The news came as a surprise two weeks ago, when after nearly a year of public hearings in front of the Martha’s Vineyard Commission, Stop & Shop withdrew a high-profile plan to expand its Vineyard Haven store.
In many ways the 10-month review process followed a normal course for a large development project under review by the MVC as a development of regional impact (DRI). The plan began as one proposal and morphed along the way, sometimes in response to questions and criticism from commissioners, planners and citizens. Public hearings were held — eight all together between July 2013 and May 2014. And discussion went back and forth between the applicant and MVC staff members, who were charged with critically reviewing every aspect of the plan from traffic impacts and stormwater runoff to architectural aesthetics and economic impacts on the Island.

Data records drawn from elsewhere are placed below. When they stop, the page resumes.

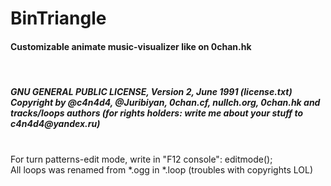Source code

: # BinTriangle
<h4>Customizable animate music-visualizer like on 0chan.hk</h4><br>
<h5>GNU GENERAL PUBLIC LICENSE, Version 2, June 1991 (license.txt)<br>
Copyright by @c4n4d4, @Juribiyan, 0chan.cf, nullch.org, 0chan.hk and tracks/loops authors (for rights holders: write me about your stuff to c4n4d4@yandex.ru)<br><br></h5>
For turn patterns-edit mode, write in "F12 console": editmode();<br>
All loops was renamed from *.ogg in *.loop (troubles with copyrights LOL)<br>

But the process was unusual in other respects, complicated by lack of common understanding about the town of Tisbury’s role in approving changes to a town parking lot that directly abuts the store and marked by a series of procedural twists and turns resulting in meeting postponements and public confusion. Though separate discussions between Stop & Shop and town officials were clearly being held, few of those were public. As the MVC hearings neared the end, however Tisbury town officials, including the majority of the selectmen and the planning board, took a strong stand against the project.
Then in early May the plan was abruptly withdrawn. Stop & Shop said at the time the grocery chain remained a “vested part of the community,” but a spokesman contacted by the Gazette this week had no comment about Stop & Shop’s next move.

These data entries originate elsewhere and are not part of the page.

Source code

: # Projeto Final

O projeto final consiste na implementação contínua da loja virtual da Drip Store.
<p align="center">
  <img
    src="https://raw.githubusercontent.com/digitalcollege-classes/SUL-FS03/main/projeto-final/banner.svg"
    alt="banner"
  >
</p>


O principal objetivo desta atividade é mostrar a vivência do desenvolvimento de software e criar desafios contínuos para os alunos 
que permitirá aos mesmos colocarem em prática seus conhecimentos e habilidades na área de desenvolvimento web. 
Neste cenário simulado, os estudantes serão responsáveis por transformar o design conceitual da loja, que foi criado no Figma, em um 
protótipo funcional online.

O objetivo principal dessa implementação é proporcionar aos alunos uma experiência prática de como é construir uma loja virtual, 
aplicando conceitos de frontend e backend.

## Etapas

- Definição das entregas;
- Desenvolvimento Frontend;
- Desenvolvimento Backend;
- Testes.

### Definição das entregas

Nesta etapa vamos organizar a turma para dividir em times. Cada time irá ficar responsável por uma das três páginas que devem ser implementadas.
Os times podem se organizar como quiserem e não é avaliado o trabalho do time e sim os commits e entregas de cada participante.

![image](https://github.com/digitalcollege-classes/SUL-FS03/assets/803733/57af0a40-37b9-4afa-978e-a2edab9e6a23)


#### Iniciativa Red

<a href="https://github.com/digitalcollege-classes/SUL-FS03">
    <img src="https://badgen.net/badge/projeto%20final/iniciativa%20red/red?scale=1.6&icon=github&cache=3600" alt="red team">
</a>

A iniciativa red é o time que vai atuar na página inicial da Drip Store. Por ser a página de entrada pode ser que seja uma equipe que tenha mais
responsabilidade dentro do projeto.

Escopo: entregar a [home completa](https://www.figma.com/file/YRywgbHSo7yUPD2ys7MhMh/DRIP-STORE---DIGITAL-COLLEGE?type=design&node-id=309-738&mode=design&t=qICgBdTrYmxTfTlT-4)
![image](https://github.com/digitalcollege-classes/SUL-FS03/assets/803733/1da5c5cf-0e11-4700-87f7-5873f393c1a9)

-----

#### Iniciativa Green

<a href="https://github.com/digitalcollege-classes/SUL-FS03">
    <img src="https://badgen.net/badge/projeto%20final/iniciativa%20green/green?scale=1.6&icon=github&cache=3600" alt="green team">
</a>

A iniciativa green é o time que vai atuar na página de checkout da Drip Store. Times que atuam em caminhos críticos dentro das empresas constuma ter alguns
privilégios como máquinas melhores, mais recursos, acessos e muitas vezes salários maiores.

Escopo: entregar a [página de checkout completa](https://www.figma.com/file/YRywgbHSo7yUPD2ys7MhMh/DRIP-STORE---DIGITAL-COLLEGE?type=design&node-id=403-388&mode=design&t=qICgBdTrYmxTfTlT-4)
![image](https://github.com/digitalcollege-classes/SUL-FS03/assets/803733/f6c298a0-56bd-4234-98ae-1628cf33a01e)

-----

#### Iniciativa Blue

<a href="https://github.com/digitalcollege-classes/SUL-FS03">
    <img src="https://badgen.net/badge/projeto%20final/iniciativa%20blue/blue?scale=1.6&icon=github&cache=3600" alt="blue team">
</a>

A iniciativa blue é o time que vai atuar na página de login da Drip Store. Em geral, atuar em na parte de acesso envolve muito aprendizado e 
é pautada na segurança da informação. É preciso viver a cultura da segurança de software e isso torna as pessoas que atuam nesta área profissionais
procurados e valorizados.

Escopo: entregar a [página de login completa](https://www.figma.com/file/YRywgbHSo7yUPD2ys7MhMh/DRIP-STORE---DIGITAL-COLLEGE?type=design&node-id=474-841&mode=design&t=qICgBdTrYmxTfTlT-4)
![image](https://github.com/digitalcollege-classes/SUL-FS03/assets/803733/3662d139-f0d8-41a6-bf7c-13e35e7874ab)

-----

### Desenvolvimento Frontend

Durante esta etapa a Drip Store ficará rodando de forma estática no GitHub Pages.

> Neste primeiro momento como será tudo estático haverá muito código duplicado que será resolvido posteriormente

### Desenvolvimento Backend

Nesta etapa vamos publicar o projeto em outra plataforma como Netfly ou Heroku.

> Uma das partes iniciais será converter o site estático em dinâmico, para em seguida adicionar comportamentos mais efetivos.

A review of correspondence between MVC staff and Stop & Shop representatives, including emails and other public documents obtained by the Gazette through a public records request, shows a more complete picture of the process that took place before the commission. As public hearings were being held, a large volume of emails were being logged between Stop & Stop spokesmen and commission staff. The principal spokesman for Stop & Shop was Geoghan Coogan, a Tisbury attorney and former Tisbury selectman who began representing Stop & Shop some 10 months after he stepped down as selectman.
The emails show that while hearings were being held, disagreements were taking place between commission staff and Stop & Shop over the specifics of the plan, how they were being characterized publicly and the review process itself. At one point, four months after the first hearing, Mr. Coogan complained in an email to MVC executive director Mark London that Paul Foley, the commission’s DRI coordinator and a senior staff member, was not being impartial. Mr. Foley was removed from the public hearing portion of the project, and from then on Mr. London handled the coordination of the review himself.

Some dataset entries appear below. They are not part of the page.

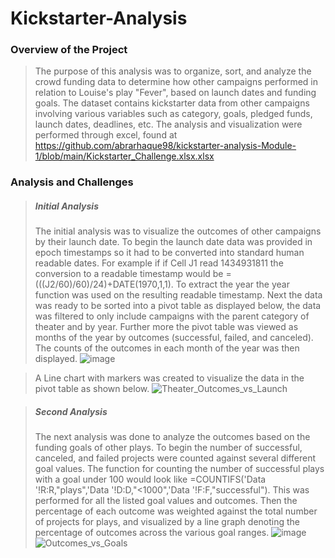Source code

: # Kickstarter-Analysis
### Overview of the Project

>The purpose of this analysis was to organize, sort, and analyze the crowd funding data to determine how other campaigns performed in relation to Louise's play "Fever", based on launch dates and funding goals. The dataset contains kickstarter data from other campaigns involving various variables such as category, goals, pledged funds, launch dates, deadlines, etc. The analysis and visualization were performed through excel, found at https://github.com/abrarhaque98/kickstarter-analysis-Module-1/blob/main/Kickstarter_Challenge.xlsx.xlsx

### Analysis and Challenges

> ##### **Initial Analysis**
> The initial analysis was to visualize the outcomes of other campaigns by their launch date. To begin the launch date data was provided in epoch timestamps so it had to be converted into standard human readable dates. For example if if Cell J1 read 1434931811 the conversion to a readable timestamp would be =(((J2/60)/60)/24)+DATE(1970,1,1). To extract the year the year function was used on the resulting readable timestamp. 
> Next the data was ready to be sorted into a pivot table as displayed below, the data was filtered to only include campaigns with the parent category of theater and by year. Further more the pivot table was viewed as months of the year by outcomes (successful, failed, and canceled). The counts of the outcomes in each month of the year was then displayed.
![image](https://user-images.githubusercontent.com/85713568/131398225-78ccb86c-33ec-4e1f-a319-f8876ff4562b.png)

> A Line chart with markers was created to visualize the data in the pivot table as shown below. 
> ![Theater_Outcomes_vs_Launch](https://user-images.githubusercontent.com/85713568/131399752-e87a1d78-a468-45c3-b36c-d7f9f00fafb4.png)

>##### **Second Analysis**
>The next analysis was done to analyze the outcomes based on the funding goals of other plays. To begin the number of successful, canceled, and failed projects were counted against several different goal values. The function for counting the number of successful plays with a goal under 100 would look like =COUNTIFS('Data '!R:R,"plays",'Data '!D:D,"<1000",'Data '!F:F,"successful"). This was performed for all the listed goal values and outcomes. Then the percentage of each outcome was weighted against the total number of projects for plays, and visualized by a line graph denoting the percentage of outcomes across the various goal ranges.
>![image](https://user-images.githubusercontent.com/85713568/131399938-e57e9607-aeaa-47eb-a5f7-66fd0bb64f27.png)
>![Outcomes_vs_Goals](https://user-images.githubusercontent.com/85713568/131399987-40cdd7c7-2a9f-4286-b6ba-59841f4414b5.png)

The Gazette has made a separate public records request to the town of Tisbury seeking correspondence, including emails, between town officials and Stop & Shop over the development project. The request was made in early April. The town has not responded fully and the newspaper formally appealed this week to the state Supervisor of Public Records.
Plans to expand the Water street Stop & Shop store began in 2011 as the grocery chain began assembling real estate on the same block as the existing store. A 19th century house at 15 Cromwell Lane and an adjacent building that once housed a Chinese restaurant were bought by Stop & Shop. And the building that formerly housed Midnight Farm was vacated and taken over by the grocery chain, which owns it. A plan emerged to replace the three buildings and the existing store with a large complex that included a grocery store on the second story and an enclosed parking garage on the street level.
In a February 2014 email to the commission, Mr. Coogan said the entire project was estimated at $15 million. “Or as I’d like to say, investment in the town of Tisbury.”
The commission DRI review began in July 2013 with the opening of the first public hearing.
The plan raised problems from the start due to its location in the heart of the most congested area on the Island, across the street from the main Steamship Authority terminal and half a block from the busy Five Corners intersection.
In an interview this week, Mr. London said that from the day the expansion was proposed some people were concerned that the project might jeopardize the Island’s access to the ferry.
“It sort of polarized people and they took positions, saying this is the best project I ever saw or this is going to destroy Martha’s Vineyard,” he said. “It’s maybe more nuanced than that.”
Commission staff first discussed the project in an initial meeting with Stop & Shop in December 2012, documents show.
From the beginning, the potential impact on traffic was a major issue.
The Steamship Authority voiced concerns early on, warning that the proposal would compound the traffic situation on Water street and could potentially cause delays in ferry trips. In a letter to the commission, the boat line urged the regional planning agency to enforce traffic mitigation measures. The Vineyard Transit Authority had similar concerns.
The size of the building, and whether it fit with the character of the town, was also a persistent theme.
In emails Mr. Coogan and Mr. Foley disagreed about how to calculate the total square footage. Mr. Coogan contended that the parking garage should not be included in the calculation.
“One point that we are going to stand by is that the parking lot cannot be included in the square footage for the calculation,” Mr. Coogan wrote in an email to Mr. Foley on July 23. He said no other MVC DRI reviews had used parking lots as part of a project’s square footage.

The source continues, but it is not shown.